1 Pedro 1.17-23 é considerado pelos comentaristas como parte de uma seção maior que se estende de 1 Pedro 1.13-2.10, chamada “renascimento e nova conduta”, “o novo status dos cristãos e suas consequências” ou “a conduta moral como dom e a tarefa do novo nascimento”. 1 Pedro relembra aos cristãos o dom que receberam (1.3-13), e o desenvolvimento da carta extrai as consequências das declarações apresentadas. A esperança futura não está desvinculada do presente. Assim, a seção, que é tipicamente de admoestação, apresenta seções indicativas e imperativas: as seções indicativas fundamentam as imperativas, quase como explicações do porquê de assim proceder.

O texto continua o tema da santidade, iniciado em 1.13. A salvação em Cristo deve conduzir à santidade; a salvação, “doação do Espírito de santidade”, deve expressar-se em santidade vivida. O fundamento da salvação é a morte de Cristo na cruz (1.19), o sangue derramado para nos resgatar de um modo de vida anterior fora da esfera divina. O v. 17, que assinala a transição para a sequência de indicativos, afirma que os leitores podem chamar a Deus de Pai. O nome de Deus não é mencionado, segundo o costume judeu, mas Ele é designado por um de seus atributos: “Aquele que julga sem acepção de pessoas”. Ao assinalar a responsabilidade de cada um por suas obras, o texto não deve ser entendido no sentido de uma intransigente justiça das obras. Paulo fala da mesma forma. Exige a fé, que se manifesta nas obras do amor, mas exclui a vanglória das obras. 1 Pedro fala também, como complemento e tensão dialética, da necessidade da graça.

Depois da afirmação de que os cristãos são peregrinos na diáspora (1.1), o texto acrescenta: “Portai-vos com temor durante o tempo da vossa peregrinação” (1.17). 1 Pedro fala repetidamente sobre a peregrinação do povo de Deus na terra, em especial devido ao influxo das expressões tipológicas do Antigo Testamento.

O temor do juízo, no início do texto, tornou-se agora conhecimento, cheio de temor reverencial. Aquele que foi redimido sabe que sua situação anterior era de desespero e que sua libertação custou o sangue do Cordeiro. Esse sentimento se manifesta na gratidão e alegria, mas também no temor de Deus, que determina cada momento de sua vida. Assim, ao lado do compromisso com uma nova conduta de vida por meio de Deus, o Juiz, surge a fundamentação para tal pela lembrança da redenção oferecida.

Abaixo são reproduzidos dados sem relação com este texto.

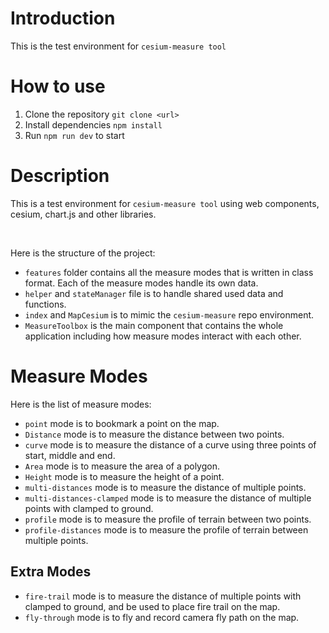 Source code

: # Introduction
This is the test environment for `cesium-measure tool`

# How to use
1. Clone the repository `git clone <url>`
2. Install dependencies `npm install`
3. Run `npm run dev` to start 

# Description
This is a test environment for `cesium-measure tool` using web components, cesium, chart.js and other libraries.

<br />

Here is the structure of the project:
- `features` folder contains all the measure modes that is written in class format. Each of the measure modes handle its own data.
- `helper` and `stateManager` file is to handle shared used data and functions.
- `index` and `MapCesium` is to mimic the `cesium-measure` repo environment.
- `MeasureToolbox` is the main component that contains the whole application including how measure modes interact with each other.



# Measure Modes
Here is the list of measure modes:
- `point` mode is to bookmark a point on the map.
- `Distance` mode is to measure the distance between two points.
- `curve` mode is to measure the distance of a curve using three points of start, middle and end.
- `Area` mode is to measure the area of a polygon.
- `Height` mode is to measure the height of a point.
- `multi-distances` mode is to measure the distance of multiple points. 
- `multi-distances-clamped` mode is to measure the distance of multiple points with clamped to ground.
- `profile` mode is to measure the profile of terrain between two points.
- `profile-distances` mode is to measure the profile of terrain between multiple points.

## Extra Modes
- `fire-trail` mode is to measure the distance of multiple points with clamped to ground, and be used to place fire trail on the map.
- `fly-through` mode is to fly and record camera fly path on the map.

O resgate aconteceu “não mediante coisas corruptíveis”. Não aconteceu por meio de “prata ou ouro”, bens que potencializam a avareza, usualmente utilizados para pagamento de resgate no comércio. A fixação no que é passageiro não possibilita a liberdade da futilidade dessa existência. Para que isso ocorra, a doação de uma nova vida é necessária. Os cristãos “foram comprados” dessa fútil existência, de modo que o texto, referindo-se à ação libertadora de Deus na história, deixa claro que o resgate por Deus sinaliza uma mudança de propriedade, além da libertação das relações vividas anteriormente, compreendidas como escravidão.

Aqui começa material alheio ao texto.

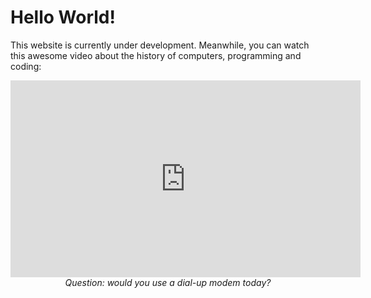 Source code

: # Hello World!

This website is currently under development. Meanwhile, you can watch this awesome video about the history of computers, programming and coding:

<div align="center"><iframe width="560" height="315" src="https://www.youtube.com/embed/M4d3FXu9-3I" title="YouTube video player" frameborder="0" allow="accelerometer; autoplay; clipboard-write; encrypted-media; gyroscope; picture-in-picture" allowfullscreen></iframe></div>

<div align="center"><i>Question: would you use a dial-up modem today?</i></div>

O resgate através do sangue de Jesus é comparado em seu efeito redentor com o cordeiro sacrificial do Antigo Testamento. O sacrifício, muito mais do que mero desempenho humano substitutivo, é a reconciliação com Deus. Significa, no grande dia da reconciliação, a doação vicária da vida, possibilitada por Deus, a fim de que possa novamente voltar a estar no meio de seu povo, cuja vida havia sido arruinada. É também a doação de vida de Jesus Cristo. Não foram os seres humanos que se reconciliaram com Deus, mas Deus os reconciliou consigo mesmo, não só a eles, mas a todo o mundo, através de Jesus (2Co 5.19). A redenção aconteceu segundo o plano salvífico de Deus, “concebido antes da fundação do mundo, oculto durante algum tempo, mas agora revelado”. Cristo é o fundamento da fé, é aquele que Deus ressuscitou dos mortos e glorificou: Ele preexistia antes de todas as coisas, foi revelado nos últimos tempos, ressuscitou dentre os mortos e foi exaltado nas alturas.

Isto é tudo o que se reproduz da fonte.